Every entry must be output exactly as it is written.

### Stored items from a collection:
════
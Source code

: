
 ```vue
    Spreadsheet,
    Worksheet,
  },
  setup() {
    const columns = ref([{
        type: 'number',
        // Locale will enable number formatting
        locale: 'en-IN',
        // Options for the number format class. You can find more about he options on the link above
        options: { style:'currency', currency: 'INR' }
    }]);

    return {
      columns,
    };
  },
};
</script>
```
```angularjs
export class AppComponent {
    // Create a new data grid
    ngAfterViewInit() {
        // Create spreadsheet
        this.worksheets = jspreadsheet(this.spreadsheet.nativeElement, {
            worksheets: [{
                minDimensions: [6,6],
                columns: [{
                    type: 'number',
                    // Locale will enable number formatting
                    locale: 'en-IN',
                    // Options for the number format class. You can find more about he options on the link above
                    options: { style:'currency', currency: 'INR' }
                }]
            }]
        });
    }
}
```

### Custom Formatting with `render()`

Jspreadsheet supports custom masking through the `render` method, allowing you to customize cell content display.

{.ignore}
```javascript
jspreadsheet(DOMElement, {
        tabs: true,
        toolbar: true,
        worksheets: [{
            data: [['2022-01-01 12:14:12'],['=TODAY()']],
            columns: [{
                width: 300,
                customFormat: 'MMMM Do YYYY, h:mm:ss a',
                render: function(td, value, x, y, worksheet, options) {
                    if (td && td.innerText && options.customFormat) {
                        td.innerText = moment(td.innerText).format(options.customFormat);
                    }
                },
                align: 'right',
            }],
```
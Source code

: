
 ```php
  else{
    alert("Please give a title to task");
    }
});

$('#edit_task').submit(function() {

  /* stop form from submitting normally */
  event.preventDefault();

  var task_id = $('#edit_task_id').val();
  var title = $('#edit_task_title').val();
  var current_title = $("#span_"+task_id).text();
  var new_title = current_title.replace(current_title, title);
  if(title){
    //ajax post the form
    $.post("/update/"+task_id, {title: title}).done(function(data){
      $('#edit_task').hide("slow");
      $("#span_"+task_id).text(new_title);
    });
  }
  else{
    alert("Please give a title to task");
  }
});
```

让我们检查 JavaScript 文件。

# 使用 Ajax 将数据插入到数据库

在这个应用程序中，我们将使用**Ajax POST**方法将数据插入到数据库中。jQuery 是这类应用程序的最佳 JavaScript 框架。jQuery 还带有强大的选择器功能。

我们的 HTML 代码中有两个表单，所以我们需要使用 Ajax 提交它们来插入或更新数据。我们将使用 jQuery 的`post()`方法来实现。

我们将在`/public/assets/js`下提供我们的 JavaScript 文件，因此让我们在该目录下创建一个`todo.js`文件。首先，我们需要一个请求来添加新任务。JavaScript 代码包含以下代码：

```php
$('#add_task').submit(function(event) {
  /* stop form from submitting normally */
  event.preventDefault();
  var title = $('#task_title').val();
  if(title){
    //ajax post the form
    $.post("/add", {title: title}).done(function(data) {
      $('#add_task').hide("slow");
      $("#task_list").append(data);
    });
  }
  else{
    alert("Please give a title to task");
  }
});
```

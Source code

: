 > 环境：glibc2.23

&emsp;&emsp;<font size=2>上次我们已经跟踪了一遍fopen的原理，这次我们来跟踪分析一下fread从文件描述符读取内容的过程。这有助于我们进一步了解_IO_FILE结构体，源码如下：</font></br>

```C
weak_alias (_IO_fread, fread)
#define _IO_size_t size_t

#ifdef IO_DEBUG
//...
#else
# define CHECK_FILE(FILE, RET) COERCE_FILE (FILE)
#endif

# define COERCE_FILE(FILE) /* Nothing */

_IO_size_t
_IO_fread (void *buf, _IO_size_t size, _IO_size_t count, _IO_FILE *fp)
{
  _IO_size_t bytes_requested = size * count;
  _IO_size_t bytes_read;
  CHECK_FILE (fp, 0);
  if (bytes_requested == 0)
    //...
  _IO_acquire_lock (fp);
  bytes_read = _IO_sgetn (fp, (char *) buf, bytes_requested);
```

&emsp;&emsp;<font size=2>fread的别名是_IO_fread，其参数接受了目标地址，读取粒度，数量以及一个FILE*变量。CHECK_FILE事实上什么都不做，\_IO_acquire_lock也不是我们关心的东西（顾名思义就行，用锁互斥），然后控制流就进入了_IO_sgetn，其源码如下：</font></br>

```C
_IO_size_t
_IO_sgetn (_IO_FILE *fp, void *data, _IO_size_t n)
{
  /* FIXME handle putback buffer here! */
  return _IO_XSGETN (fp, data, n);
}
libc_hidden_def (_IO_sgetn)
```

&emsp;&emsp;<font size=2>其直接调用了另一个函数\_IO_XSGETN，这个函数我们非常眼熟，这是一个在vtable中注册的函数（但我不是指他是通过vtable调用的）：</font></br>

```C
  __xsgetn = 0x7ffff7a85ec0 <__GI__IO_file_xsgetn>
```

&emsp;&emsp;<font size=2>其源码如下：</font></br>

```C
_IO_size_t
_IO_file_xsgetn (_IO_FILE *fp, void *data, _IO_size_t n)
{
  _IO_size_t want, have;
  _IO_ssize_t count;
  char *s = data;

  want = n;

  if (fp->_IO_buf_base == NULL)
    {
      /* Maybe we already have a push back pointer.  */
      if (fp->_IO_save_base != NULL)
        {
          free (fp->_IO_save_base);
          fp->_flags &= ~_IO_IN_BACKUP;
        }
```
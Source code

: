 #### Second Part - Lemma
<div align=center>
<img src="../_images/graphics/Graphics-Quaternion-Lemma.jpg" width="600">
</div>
════
### Answer for this exercise:
Source code

:
 ```vue
    Spreadsheet,
    Worksheet,
  },
  setup() {
    const columns = ref([{
        type: 'number',
        // Locale will enable number formatting
        locale: 'en-IN',
        // Options for the number format class. You can find more about he options on the link above
        options: { style:'currency', currency: 'INR' }
    }]);

    return {
      columns,
    };
  },
};
</script>
```
```angularjs
export class AppComponent {
    // Create a new data grid
    ngAfterViewInit() {
        // Create spreadsheet
        this.worksheets = jspreadsheet(this.spreadsheet.nativeElement, {
            worksheets: [{
                minDimensions: [6,6],
                columns: [{
                    type: 'number',
                    // Locale will enable number formatting
                    locale: 'en-IN',
                    // Options for the number format class. You can find more about he options on the link above
                    options: { style:'currency', currency: 'INR' }
                }]
            }]
        });
    }
}
```

### Custom Formatting with `render()`

Jspreadsheet supports custom masking through the `render` method, allowing you to customize cell content display.

{.ignore}
```javascript
jspreadsheet(DOMElement, {
        tabs: true,
        toolbar: true,
        worksheets: [{
            data: [['2022-01-01 12:14:12'],['=TODAY()']],
            columns: [{
                width: 300,
                customFormat: 'MMMM Do YYYY, h:mm:ss a',
                render: function(td, value, x, y, worksheet, options) {
                    if (td && td.innerText && options.customFormat) {
                        td.innerText = moment(td.innerText).format(options.customFormat);
                    }
                },
                align: 'right',
            }],
```
Source code

:
 ```php
  else{
    alert("Please give a title to task");
    }
});

$('#edit_task').submit(function() {

  /* stop form from submitting normally */
  event.preventDefault();

  var task_id = $('#edit_task_id').val();
  var title = $('#edit_task_title').val();
  var current_title = $("#span_"+task_id).text();
  var new_title = current_title.replace(current_title, title);
  if(title){
    //ajax post the form
    $.post("/update/"+task_id, {title: title}).done(function(data){
      $('#edit_task').hide("slow");
      $("#span_"+task_id).text(new_title);
    });
  }
  else{
    alert("Please give a title to task");
  }
});
```

让我们检查 JavaScript 文件。

# 使用 Ajax 将数据插入到数据库

在这个应用程序中，我们将使用**Ajax POST**方法将数据插入到数据库中。jQuery 是这类应用程序的最佳 JavaScript 框架。jQuery 还带有强大的选择器功能。

我们的 HTML 代码中有两个表单，所以我们需要使用 Ajax 提交它们来插入或更新数据。我们将使用 jQuery 的`post()`方法来实现。

我们将在`/public/assets/js`下提供我们的 JavaScript 文件，因此让我们在该目录下创建一个`todo.js`文件。首先，我们需要一个请求来添加新任务。JavaScript 代码包含以下代码：

```php
$('#add_task').submit(function(event) {
  /* stop form from submitting normally */
  event.preventDefault();
  var title = $('#task_title').val();
  if(title){
    //ajax post the form
    $.post("/add", {title: title}).done(function(data) {
      $('#add_task').hide("slow");
      $("#task_list").append(data);
    });
  }
  else{
    alert("Please give a title to task");
  }
});
```

Source code

: > 环境：glibc2.23

&emsp;&emsp;<font size=2>上次我们已经跟踪了一遍fopen的原理，这次我们来跟踪分析一下fread从文件描述符读取内容的过程。这有助于我们进一步了解_IO_FILE结构体，源码如下：</font></br>

```C
weak_alias (_IO_fread, fread)
#define _IO_size_t size_t

#ifdef IO_DEBUG
//...
#else
# define CHECK_FILE(FILE, RET) COERCE_FILE (FILE)
#endif

# define COERCE_FILE(FILE) /* Nothing */

_IO_size_t
_IO_fread (void *buf, _IO_size_t size, _IO_size_t count, _IO_FILE *fp)
{
  _IO_size_t bytes_requested = size * count;
  _IO_size_t bytes_read;
  CHECK_FILE (fp, 0);
  if (bytes_requested == 0)
    //...
  _IO_acquire_lock (fp);
  bytes_read = _IO_sgetn (fp, (char *) buf, bytes_requested);
```

&emsp;&emsp;<font size=2>fread的别名是_IO_fread，其参数接受了目标地址，读取粒度，数量以及一个FILE*变量。CHECK_FILE事实上什么都不做，\_IO_acquire_lock也不是我们关心的东西（顾名思义就行，用锁互斥），然后控制流就进入了_IO_sgetn，其源码如下：</font></br>

```C
_IO_size_t
_IO_sgetn (_IO_FILE *fp, void *data, _IO_size_t n)
{
  /* FIXME handle putback buffer here! */
  return _IO_XSGETN (fp, data, n);
}
libc_hidden_def (_IO_sgetn)
```

&emsp;&emsp;<font size=2>其直接调用了另一个函数\_IO_XSGETN，这个函数我们非常眼熟，这是一个在vtable中注册的函数（但我不是指他是通过vtable调用的）：</font></br>

```C
  __xsgetn = 0x7ffff7a85ec0 <__GI__IO_file_xsgetn>
```

&emsp;&emsp;<font size=2>其源码如下：</font></br>

```C
_IO_size_t
_IO_file_xsgetn (_IO_FILE *fp, void *data, _IO_size_t n)
{
  _IO_size_t want, have;
  _IO_ssize_t count;
  char *s = data;

  want = n;

  if (fp->_IO_buf_base == NULL)
    {
      /* Maybe we already have a push back pointer.  */
      if (fp->_IO_save_base != NULL)
        {
          free (fp->_IO_save_base);
          fp->_flags &= ~_IO_IN_BACKUP;
        }
```
Source code

: #### Second Part - Lemma
<div align=center>
<img src="../_images/graphics/Graphics-Quaternion-Lemma.jpg" width="600">
</div>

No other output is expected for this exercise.